Dive Brief:
- After posting the highest graduation rate ever in the nation’s second largest school district, thanks in part to questionably rigorous credit recovery options, Los Angeles Unified School District administrators are taking a second look.
- The Los Angeles Times Editorial Board writes that students who passed an open-book pre-test with a 60% could skip the majority of their credit recovery courses, but the district is revising its standards and requiring a 70% to skip units as well as prohibiting skipping of any units that include writing assignments.
- Since 2010, NCAA policy has required online credit recovery courses to be comparable in length, content and rigor to traditional courses, a higher standard than even the University of California is demanding as it re-evaluates whether credits earned during credit recovery should count on student transcripts.
Dive Insight:
When Los Angeles Unified School District administrators announced the 75% graduation rate for the class of 2016, it was surprising for its record high and for its timing. Last year was the first year students had to meet more rigorous graduation requirements to get their diplomas, and in December, the Los Angeles Times reported the district said only half of seniors were on track to graduate on time. Credit recovery helped fill the gap.

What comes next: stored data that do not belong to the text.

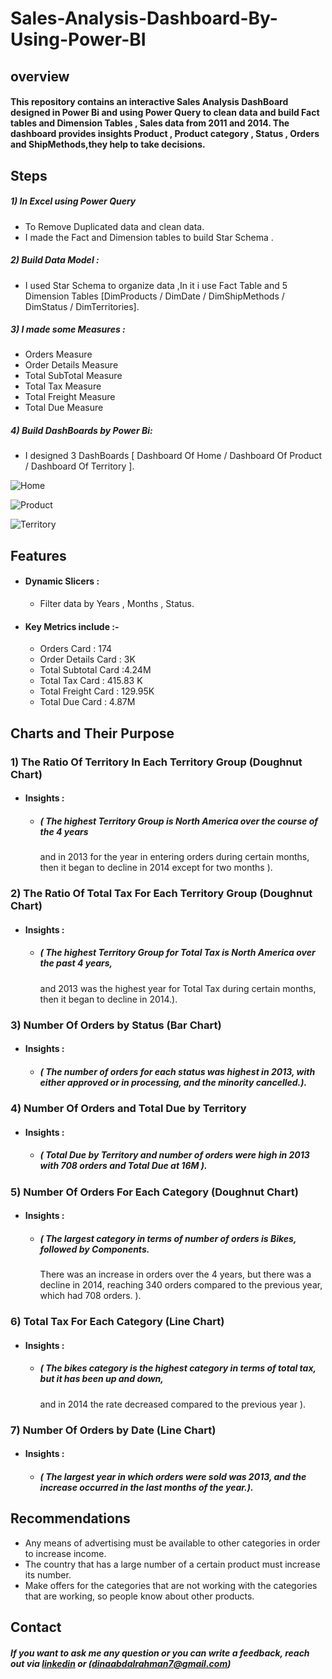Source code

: # Sales-Analysis-Dashboard-By-Using-Power-BI


## overview
#### This repository contains an interactive Sales Analysis DashBoard designed in Power Bi and using Power Query to clean data and build Fact tables and Dimension Tables , Sales data  from 2011 and 2014. The dashboard provides insights Product , Product category , Status , Orders and ShipMethods,they help to take decisions.


## Steps

##### 1) In Excel using Power Query
- To Remove Duplicated data and clean data.
- I made the Fact and Dimension tables  to build Star Schema .


##### 2) Build Data Model : 
- I used Star Schema to organize data ,In it i use Fact Table and 5 Dimension Tables [DimProducts / DimDate / DimShipMethods / DimStatus / DimTerritories]. 
##### 3) I made some Measures :
 - Orders Measure
 - Order Details Measure 
 - Total SubTotal Measure 
 - Total Tax Measure 
 - Total Freight Measure 
 - Total Due Measure  
##### 4) Build DashBoards by Power Bi:
- I designed 3 DashBoards  [ Dashboard Of Home / Dashboard Of Product / Dashboard Of Territory ].


![Home](https://github.com/user-attachments/assets/965fcaa1-e571-420f-87f8-0c4bfc3ef885)


![Product](https://github.com/user-attachments/assets/b4c01676-5beb-471b-a8d1-a509572a7a42)


![Territory](https://github.com/user-attachments/assets/47f1e02e-16bb-4428-a726-27137ed6035d)


## Features
- #### Dynamic Slicers : 
    - Filter data by Years , Months , Status.
      
- #### Key Metrics include :-
    - Orders Card : 174
    - Order Details Card : 3K
    - Total Subtotal Card :4.24M
    - Total Tax Card : 415.83 K
    - Total Freight Card : 129.95K
    - Total Due Card : 4.87M
    
      

 ## Charts and Their Purpose 

 ### 1)  The Ratio Of  Territory In Each Territory Group (Doughnut Chart) 
 - #### Insights : 
   - ##### ( The highest Territory Group is North America over the course of the 4 years
     and in 2013 for the year in entering orders during certain months, then it began to decline in 2014 except for two months ).

### 2)  The Ratio Of Total Tax For Each Territory Group  (Doughnut Chart) 
 - #### Insights : 
   - ##### ( The highest Territory Group for Total Tax is North America over the past 4 years,
     and 2013 was the highest year for Total Tax during certain months, then it began to decline in 2014.).
### 3) Number Of Orders by Status (Bar Chart) 
 - #### Insights : 
   - ##### ( The number of orders for each status was highest in 2013, with either approved or in processing, and the minority cancelled.).
### 4)  Number Of  Orders and Total Due by Territory 
 - #### Insights : 
   - ##### ( Total Due by Territory and number of orders were high in 2013 with 708 orders and Total Due at 16M ).
### 5) Number Of  Orders For Each Category (Doughnut Chart)
 - #### Insights : 
   - ##### ( The largest category in terms of number of orders is Bikes, followed by Components.
     There was an increase in orders over the 4 years, but there was a decline in 2014,
     reaching 340 orders compared to the previous year, which had 708 orders. ).
### 6)  Total Tax For Each Category (Line Chart) 
 - #### Insights : 
   - ##### ( The bikes category is the highest category in terms of total tax, but it has been up and down,
      and in 2014 the rate decreased compared to the previous year ).

### 7)  Number Of Orders by Date (Line Chart) 
 - #### Insights : 
   - ##### ( The largest year in which orders were sold was 2013, and the increase occurred in the last months of the year.).




 ## Recommendations


- Any means of advertising must be available to other categories in order to increase income.
- The country that has a large number of a certain product must increase its number.
- Make offers for the categories that are not working with the categories that are working, so people know about other products.
  




## Contact

 ##### If you want to ask me any question or you can write a feedback, reach out via [linkedin](https://www.linkedin.com/in/dina-abdelrahman?utm_source=share&utm_campaign=share_via&utm_content=profile&utm_medium=android_app) or (dinaabdalrahman7@gmail.com)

While it is important to give students opportunities to make up for mistakes they made the first time around, it is the job of schools to prepare students for life after high school, whether that means college or career. If credit recovery courses are not sufficiently rigorous, students will end up paying for it in remedial classes in college — literally. Remedial course work that doesn’t count toward graduation requirements costs students and states billions every year.